Amyloid light chain (AL) amyloidosis is a rare plasma cell dyscrasia with dismal prognosis. This study aims to investigate the T-cell immune checkpoint expression patterns in systemic AL amyloidosis and its relationship with clinicobiological traits. We examined the frequencies of V-domain immunoglobulin suppressor of T cell activation⁺ (VISTA⁺), programmed cell death 1⁺ (PD-1⁺), T cell immunoglobulin and mucin-domain-containing-3⁺ (Tim-3⁺), T cell immunoreceptor with Ig and ITIM domains⁺ (TIGIT⁺) T cells in peripheral blood (PB) and bone marrow (BM) from 19 patients with newly diagnosed AL amyloidosis.
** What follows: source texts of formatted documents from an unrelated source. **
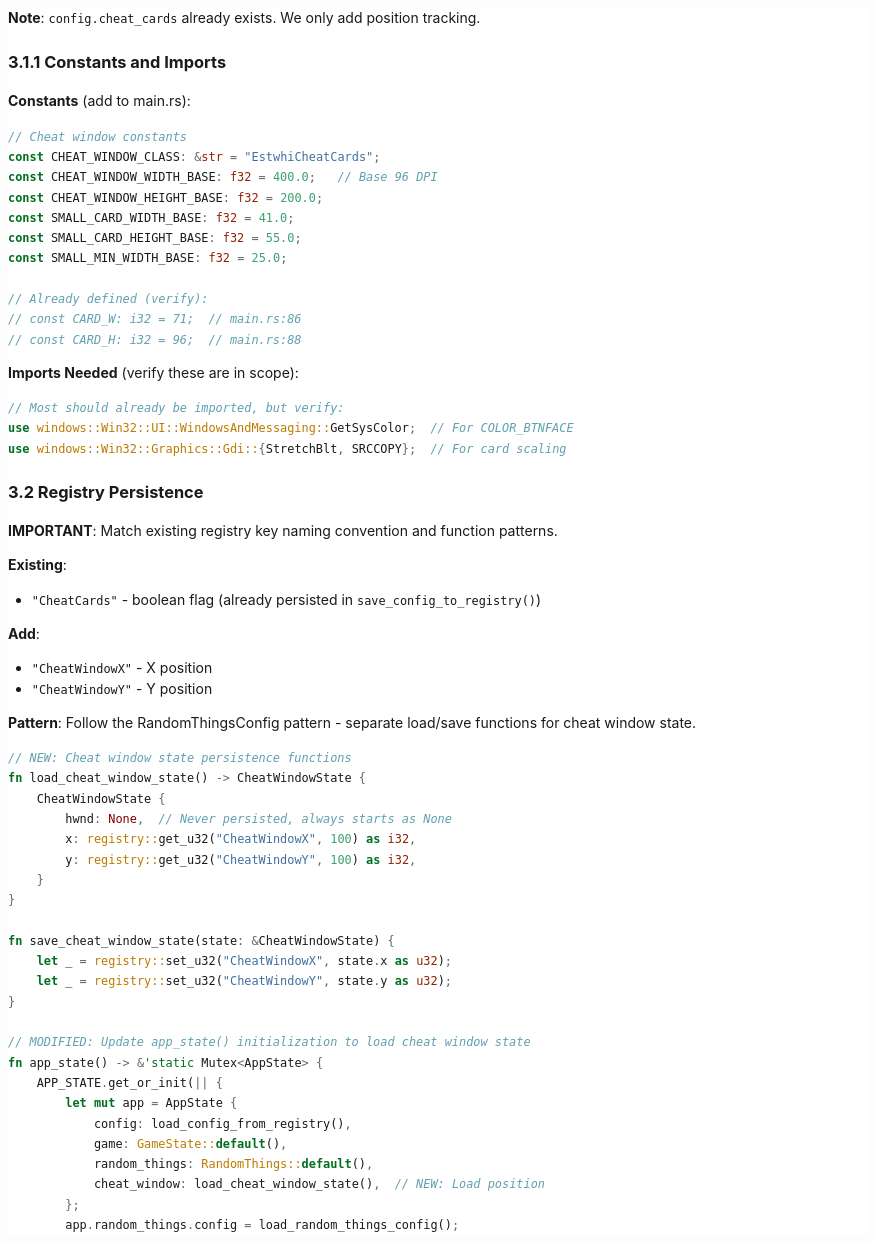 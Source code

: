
 ```rust
```

**Note**: `config.cheat_cards` already exists. We only add position tracking.

### 3.1.1 Constants and Imports

**Constants** (add to main.rs):
```rust
// Cheat window constants
const CHEAT_WINDOW_CLASS: &str = "EstwhiCheatCards";
const CHEAT_WINDOW_WIDTH_BASE: f32 = 400.0;   // Base 96 DPI
const CHEAT_WINDOW_HEIGHT_BASE: f32 = 200.0;
const SMALL_CARD_WIDTH_BASE: f32 = 41.0;
const SMALL_CARD_HEIGHT_BASE: f32 = 55.0;
const SMALL_MIN_WIDTH_BASE: f32 = 25.0;

// Already defined (verify):
// const CARD_W: i32 = 71;  // main.rs:86
// const CARD_H: i32 = 96;  // main.rs:88
```

**Imports Needed** (verify these are in scope):
```rust
// Most should already be imported, but verify:
use windows::Win32::UI::WindowsAndMessaging::GetSysColor;  // For COLOR_BTNFACE
use windows::Win32::Graphics::Gdi::{StretchBlt, SRCCOPY};  // For card scaling
```

### 3.2 Registry Persistence

**IMPORTANT**: Match existing registry key naming convention and function patterns.

**Existing**:
- `"CheatCards"` - boolean flag (already persisted in `save_config_to_registry()`)

**Add**:
- `"CheatWindowX"` - X position
- `"CheatWindowY"` - Y position

**Pattern**: Follow the RandomThingsConfig pattern - separate load/save functions for cheat window state.

```rust
// NEW: Cheat window state persistence functions
fn load_cheat_window_state() -> CheatWindowState {
    CheatWindowState {
        hwnd: None,  // Never persisted, always starts as None
        x: registry::get_u32("CheatWindowX", 100) as i32,
        y: registry::get_u32("CheatWindowY", 100) as i32,
    }
}

fn save_cheat_window_state(state: &CheatWindowState) {
    let _ = registry::set_u32("CheatWindowX", state.x as u32);
    let _ = registry::set_u32("CheatWindowY", state.y as u32);
}

// MODIFIED: Update app_state() initialization to load cheat window state
fn app_state() -> &'static Mutex<AppState> {
    APP_STATE.get_or_init(|| {
        let mut app = AppState {
            config: load_config_from_registry(),
            game: GameState::default(),
            random_things: RandomThings::default(),
            cheat_window: load_cheat_window_state(),  // NEW: Load position
        };
        app.random_things.config = load_random_things_config();
```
Patients with AL amyloidosis had significantly higher percentages of VISTA⁺ and PD-1⁺ T cells in PB than healthy individuals (HIs), with no statistical differences in BM. The percentages of some double-positive T cells in PB were also considerably higher in AL amyloidosis than those in HIs. Additionally, the patients with renal involvement had more PD-1⁺ and TIGIT⁺ T cells than the patients without, and PD-1⁺CD3⁺%, PD-1⁺CD4⁺%, PD-1⁺Treg% were positively correlated with 24-hour proteinuria levels. Furthermore, the AL amyloidosis patients had higher counts of PD-1⁺ Treg in PB than multiple myeloma (MM) patients, while the MM patients had higher counts of TIGIT⁺ T cells than AL amyloidosis patients. Collectively, this is the first report of elevated proportions of VISTA⁺ and PD-1⁺ T cells in PB of AL amyloidosis patients, indicating an immunosuppressive milieu, and the increased PD-1⁺ and TIGIT⁺ T cells were associated with renal damage. VISTA, PD-1, and TIGIT may be potential targets for reversing T-cell exhaustion in AL amyloidosis.